Our stewardship ought to fall somewhere between generous and sacrificial. Generosity is somewhere north of ten percent of income. Sacrificing is what banker Henry Thornton of the Clapham Sect did, giving away as much as six-sevenths of his income till he married, and after that at least a third of it.1 Believers today on average give much less, between two to three percent of income. But they assume they’re generous. Does this indicate advent isn’t preparing Christians for the second advent of Christ?

Or consider the Cultural Mandate (Gen. 2:15). This is the “foundational command” for the church, to make flourishing cultures.2 John the Baptist alludes to it in calling for straight paths, or flourishing cultures. Is advent preparing Christians for the second advent of Christ by reminding them to make cultures? Doesn’t seem to.
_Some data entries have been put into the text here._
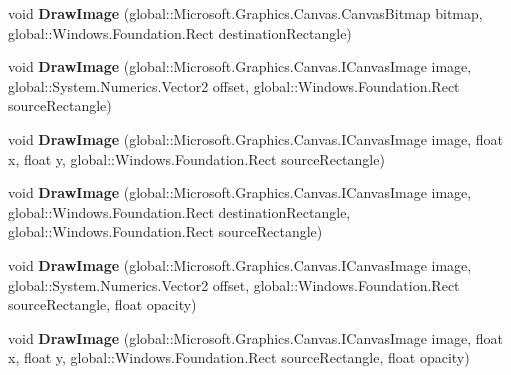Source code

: \begin{DoxyCompactItemize}
void {\bfseries Draw\+Image} (global\+::\+Microsoft.\+Graphics.\+Canvas.\+Canvas\+Bitmap bitmap, global\+::\+Windows.\+Foundation.\+Rect destination\+Rectangle)
\item 
\mbox{\label{interface_microsoft_1_1_graphics_1_1_canvas_1_1_i_canvas_drawing_session_a9daab3a40c2194f97c638edb082a9c04}} 
void {\bfseries Draw\+Image} (global\+::\+Microsoft.\+Graphics.\+Canvas.\+I\+Canvas\+Image image, global\+::\+System.\+Numerics.\+Vector2 offset, global\+::\+Windows.\+Foundation.\+Rect source\+Rectangle)
\item 
\mbox{\label{interface_microsoft_1_1_graphics_1_1_canvas_1_1_i_canvas_drawing_session_a397cb8eca23ad1da1455e9c0f2c950e7}} 
void {\bfseries Draw\+Image} (global\+::\+Microsoft.\+Graphics.\+Canvas.\+I\+Canvas\+Image image, float x, float y, global\+::\+Windows.\+Foundation.\+Rect source\+Rectangle)
\item 
\mbox{\label{interface_microsoft_1_1_graphics_1_1_canvas_1_1_i_canvas_drawing_session_a7eadc4d8ba4b2ff60ad5e82583afa018}} 
void {\bfseries Draw\+Image} (global\+::\+Microsoft.\+Graphics.\+Canvas.\+I\+Canvas\+Image image, global\+::\+Windows.\+Foundation.\+Rect destination\+Rectangle, global\+::\+Windows.\+Foundation.\+Rect source\+Rectangle)
\item 
\mbox{\label{interface_microsoft_1_1_graphics_1_1_canvas_1_1_i_canvas_drawing_session_ac7b5a66f8426e0e819dd7e8e14011132}} 
void {\bfseries Draw\+Image} (global\+::\+Microsoft.\+Graphics.\+Canvas.\+I\+Canvas\+Image image, global\+::\+System.\+Numerics.\+Vector2 offset, global\+::\+Windows.\+Foundation.\+Rect source\+Rectangle, float opacity)
\item 
\mbox{\label{interface_microsoft_1_1_graphics_1_1_canvas_1_1_i_canvas_drawing_session_a21d76b9febfc14d4e7de5fc50a90605d}} 
void {\bfseries Draw\+Image} (global\+::\+Microsoft.\+Graphics.\+Canvas.\+I\+Canvas\+Image image, float x, float y, global\+::\+Windows.\+Foundation.\+Rect source\+Rectangle, float opacity)

\end{DoxyCompactItemize}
In fact, churches seem to misunderstand what is meant by culture. They treat cultures as what we “engage,” attack, or shun. Wrong. Cultures constitute the air we breathe. We don’t “engage” air or attack it. Shun oxygen and you die. Divergent voices point this out.

In the book and film series, divergents are viewed as a threat because they display attributes of multiple factions. They see what others don’t. Prophets are divergents. But they’re not threats. They help make advent a season of preparation for Christ’s second coming. When heeded, Christians make better decisions and become better prepared.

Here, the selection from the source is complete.